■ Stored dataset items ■
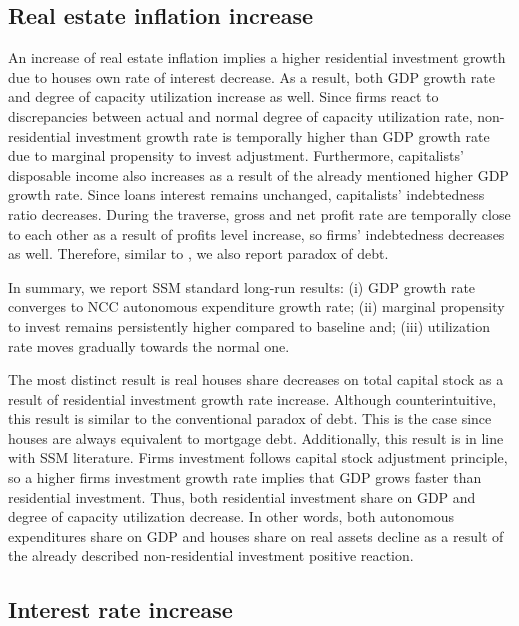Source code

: \documentclass[12pt]{article}
\begin{document}
\subsection{Real estate inflation increase}
\label{sec:org99f2556}
\label{sec:Exp2}


An increase of real estate inflation implies a higher residential investment growth due to houses own rate of interest decrease.
As a result, both GDP growth rate and degree of capacity utilization increase as well.
Since firms react to discrepancies between actual and normal degree of capacity utilization rate, non-residential investment growth rate 
is temporally higher than GDP growth rate due to marginal propensity to invest adjustment.
Furthermore, capitalists' disposable income also increases as a result of the already mentioned higher GDP growth rate.
Since loans interest remains unchanged, capitalists' indebtedness ratio decreases.
During the traverse, gross and net profit rate are temporally close to each other as a result of profits level increase, so firms' indebtedness decreases as well.
Therefore, similar to \textcite{mandarino-2020-worker-debt}, we also report paradox of debt.

In summary, we report SSM standard long-run results:
    (i) GDP growth rate converges to NCC autonomous expenditure growth rate;
    (ii) marginal propensity to invest remains persistently higher compared to baseline and;
    (iii) utilization rate moves gradually towards the normal one.


The most distinct result is real houses share decreases on total capital stock as a result of residential investment growth rate increase.
Although counterintuitive, this result is similar to the conventional paradox of debt.
This is the case since houses are always equivalent to  mortgage debt.
Additionally, this result is in line with SSM literature.
Firms investment follows capital stock adjustment principle, so a higher firms investment growth rate implies that
GDP grows faster than residential investment.
Thus, both residential investment share on GDP and degree of capacity  utilization decrease.
In other words, both autonomous expenditures share on GDP and houses share on real assets decline as a result of the already described non-residential investment positive reaction.
\subsection{Interest rate increase}
\label{sec:org1b8254a}
\label{sec:Exp3}
\end{document}
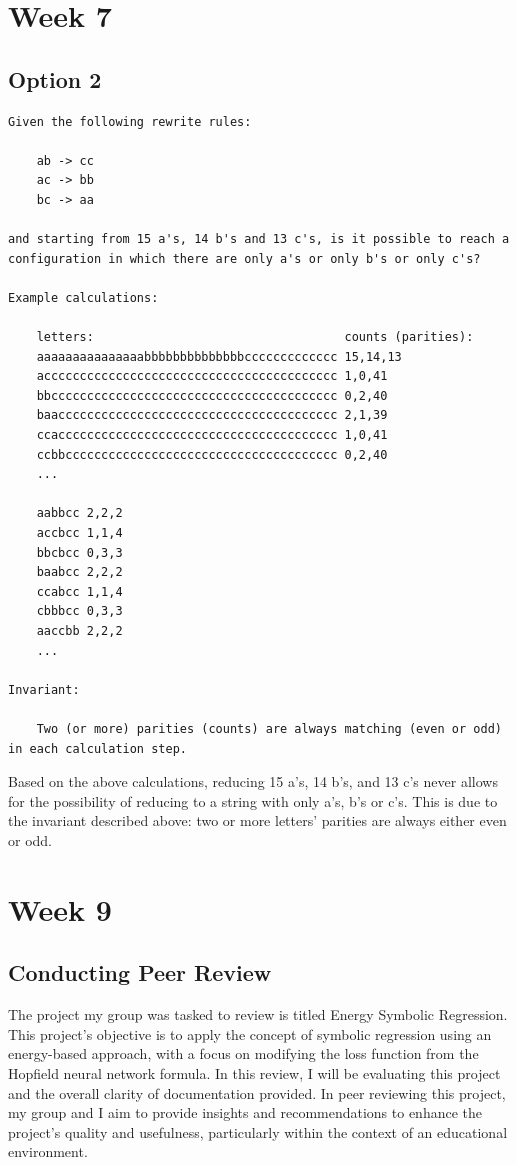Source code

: \documentclass{article}
\theoremstyle{theorem}
\theoremstyle{definition}
\theoremstyle{remark}
\begin{document}
\section{Week 7}

\subsection{Option 2}

\begin{lstlisting}
Given the following rewrite rules:

    ab -> cc
    ac -> bb
    bc -> aa

and starting from 15 a's, 14 b's and 13 c's, is it possible to reach a configuration in which there are only a's or only b's or only c's?

Example calculations: 

    letters:                                   counts (parities):
    aaaaaaaaaaaaaaabbbbbbbbbbbbbbccccccccccccc 15,14,13
    accccccccccccccccccccccccccccccccccccccccc 1,0,41
    bbcccccccccccccccccccccccccccccccccccccccc 0,2,40
    baaccccccccccccccccccccccccccccccccccccccc 2,1,39
    ccaccccccccccccccccccccccccccccccccccccccc 1,0,41
    ccbbcccccccccccccccccccccccccccccccccccccc 0,2,40
    ...

    aabbcc 2,2,2
    accbcc 1,1,4
    bbcbcc 0,3,3
    baabcc 2,2,2
    ccabcc 1,1,4
    cbbbcc 0,3,3
    aaccbb 2,2,2
    ...

Invariant: 

    Two (or more) parities (counts) are always matching (even or odd) in each calculation step.
\end{lstlisting}

Based on the above calculations, reducing 15 a's, 14 b's, and 13 c's never allows for the possibility of reducing to a string with only a's, b's or c's. This is due to the invariant described above: two or more letters' parities are always either even or odd.

\section{Week 9}

\subsection{Conducting Peer Review}

The project my group was tasked to review is titled Energy Symbolic Regression. This project's objective is to apply the concept of symbolic regression using an energy-based approach, with a focus on modifying the loss function from the Hopfield neural network formula. In this review, I will be evaluating this project and the overall clarity of documentation provided. In peer reviewing this project, my group and I aim to provide insights and recommendations to enhance the project's quality and usefulness, particularly within the context of an educational environment. 
\end{document}

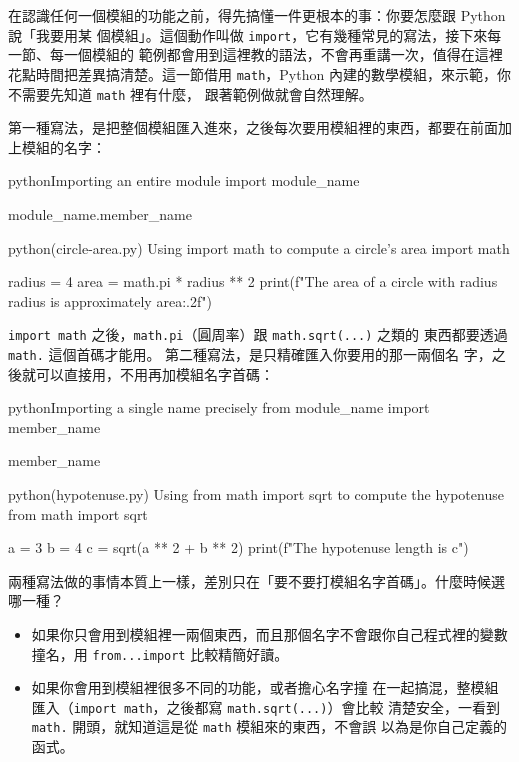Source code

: 在認識任何一個模組的功能之前，得先搞懂一件更根本的事：你要怎麼跟 Python 說「我要用某
個模組」。這個動作叫做 \texttt{import}，它有幾種常見的寫法，接下來每一節、每一個模組的
範例都會用到這裡教的語法，不會再重講一次，值得在這裡花點時間把差異搞清楚。這一節借用
\texttt{math}，Python 內建的數學模組，來示範，你不需要先知道 \texttt{math} 裡有什麼，
跟著範例做就會自然理解。

第一種寫法，是把整個模組匯入進來，之後每次要用模組裡的東西，都要在前面加上模組的名字：

\begin{code}{python}{Importing an entire module}
import module_name

module_name.member_name
\end{code}

\begin{example}{python}{(circle-area.py) Using import math to compute a circle's area}
import math

radius = 4
area = math.pi * radius ** 2
print(f"The area of a circle with radius {radius} is approximately {area:.2f}")
\end{example}


\texttt{import math} 之後，\texttt{math.pi}（圓周率）跟 \texttt{math.sqrt(...)} 之類的
東西都要透過 \texttt{math.} 這個首碼才能用。
第二種寫法，是只精確匯入你要用的那一兩個名
字，之後就可以直接用，不用再加模組名字首碼：

\begin{code}{python}{Importing a single name precisely}
from module_name import member_name

member_name
\end{code}

\begin{example}{python}{(hypotenuse.py) Using from math import sqrt to compute the hypotenuse}
from math import sqrt

a = 3
b = 4
c = sqrt(a ** 2 + b ** 2)
print(f"The hypotenuse length is {c}")
\end{example}


兩種寫法做的事情本質上一樣，差別只在「要不要打模組名字首碼」。什麼時候選哪一種？

\begin{itemize}
\item 如果你只會用到模組裡一兩個東西，而且那個名字不會跟你自己程式裡的變數撞名，用
\texttt{from...import} 比較精簡好讀。
\item 如果你會用到模組裡很多不同的功能，或者擔心名字撞
在一起搞混，整模組匯入（\texttt{import math}，之後都寫 \texttt{math.sqrt(...)}）會比較
清楚安全，一看到 \texttt{math.} 開頭，就知道這是從 \texttt{math} 模組來的東西，不會誤
以為是你自己定義的函式。
\end{itemize}

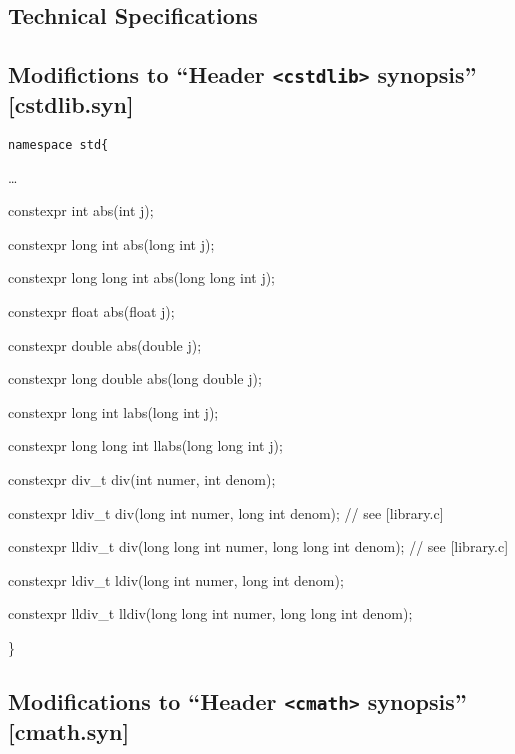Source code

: \documentclass[prd,twocolumn,amsmath,amssymb,nofootinbib,eqsecnum]{revtex4-1}
\newcommand{\code}[1]{{\tt #1}}
\newcommand{\header}[1]{{\tt <#1>}}
\newcommand{\highlight}[1]{{\color{red} #1}}
\begin{document}
\begin{widetext}


\section{Technical Specifications}


\subsection{Modifictions to ``Header \header{cstdlib} synopsis'' [cstdlib.syn]}


\code{namespace std\{

\ldots

\highlight{constexpr} int abs(int j);

\highlight{constexpr}  long int abs(long int j);

\highlight{constexpr}  long long int abs(long long int j);

\highlight{constexpr}  float abs(float j);

\highlight{constexpr} double abs(double j);

\highlight{constexpr} long double abs(long double j);

\vspace{2ex}

\highlight{constexpr} long int labs(long int j);

\highlight{constexpr}  long long int llabs(long long int j);

\vspace{2ex}

\highlight{constexpr} div\_t div(int numer, int denom);

\highlight{constexpr} ldiv\_t div(long int numer, long int denom); // see [library.c]

\highlight{constexpr} lldiv\_t div(long long int numer, long long int denom); // see [library.c]

\highlight{constexpr} ldiv\_t ldiv(long int numer, long int denom);

\highlight{constexpr} lldiv\_t lldiv(long long int numer, long long int denom);	

\}}

\subsection{Modifications to  ``Header \header{cmath} synopsis'' [cmath.syn]}

\code{

}
\end{widetext}
\end{document}
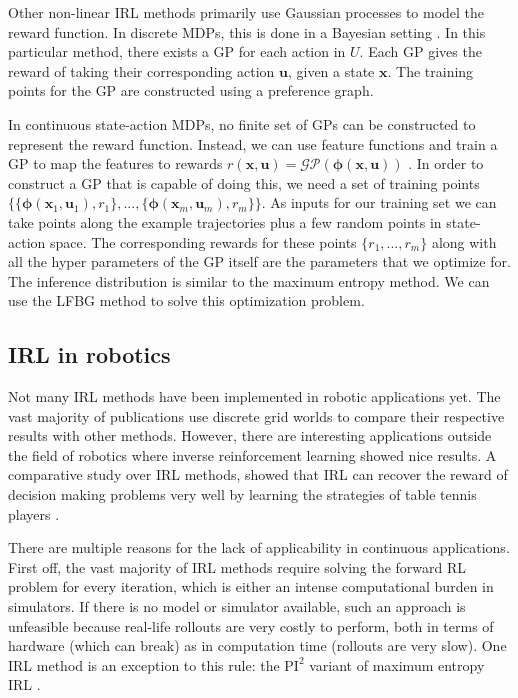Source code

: \documentclass[mscThesis.tex]{subfiles}
\begin{document}
Other non-linear IRL methods primarily use Gaussian processes to model the reward function. In discrete MDPs, this is done in a Bayesian setting \cite{qiao2011inverse}. In this particular method, there exists a GP for each action in $U$. Each GP gives the reward of taking their corresponding action $\bm{u}$, given a state $\bm{x}$. The training points for the GP are constructed using a preference graph.

In continuous state-action MDPs, no finite set of GPs can be constructed to represent the reward function. Instead, we can use feature functions and train a GP to map the features to rewards $r(\bm{x}, \bm{u}) = \mathcal{GP}(\bm{\phi}(\bm{x}, \bm{u}))$ \cite{Levine2011}. In order to construct a GP that is capable of doing this, we need a set of training points $\{\{\bm{\phi}(\bm{x}_1, \bm{u}_1), r_1\},...,\{\bm{\phi}(\bm{x}_m, \bm{u}_m), r_m\}\}$. As inputs for our training set we can take points along the example trajectories plus a few random points in state-action space. The corresponding rewards for these points $\{r_1,...,r_m\}$ along with all the hyper parameters of the GP itself are the parameters that we optimize for. The inference distribution is similar to the maximum entropy method. We can use the LFBG method to solve this optimization problem.  

\subsection{IRL in robotics}
Not many IRL methods have been implemented in robotic applications yet. The vast majority of publications use discrete grid worlds to compare their respective results with other methods. However, there are interesting applications outside the field of robotics where inverse reinforcement learning showed nice results. A comparative study over IRL methods, showed that IRL can recover the reward of decision making problems very well by learning the strategies of table tennis players \cite{muelling2014learning}.

There are multiple reasons for the lack of applicability in continuous applications. First off, the vast majority of IRL methods require solving the forward RL problem for every iteration, which is either an intense computational burden in simulators. If there is no model or simulator available, such an approach is unfeasible because real-life rollouts are very costly to perform, both in terms of hardware (which can break) as in computation time (rollouts are very slow). One IRL method is an exception to this rule: the $\text{PI}^2$ variant of maximum entropy IRL \cite{Kalakrishnan2013}. 
\end{document}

■ Work instructions ■
Search the entries for the word "indebtedness", then list each line that holds it.

■ Task answer ■
Since loans interest remains unchanged, capitalists' indebtedness ratio decreases.
During the traverse, gross and net profit rate are temporally close to each other as a result of profits level increase, so firms' indebtedness decreases as well.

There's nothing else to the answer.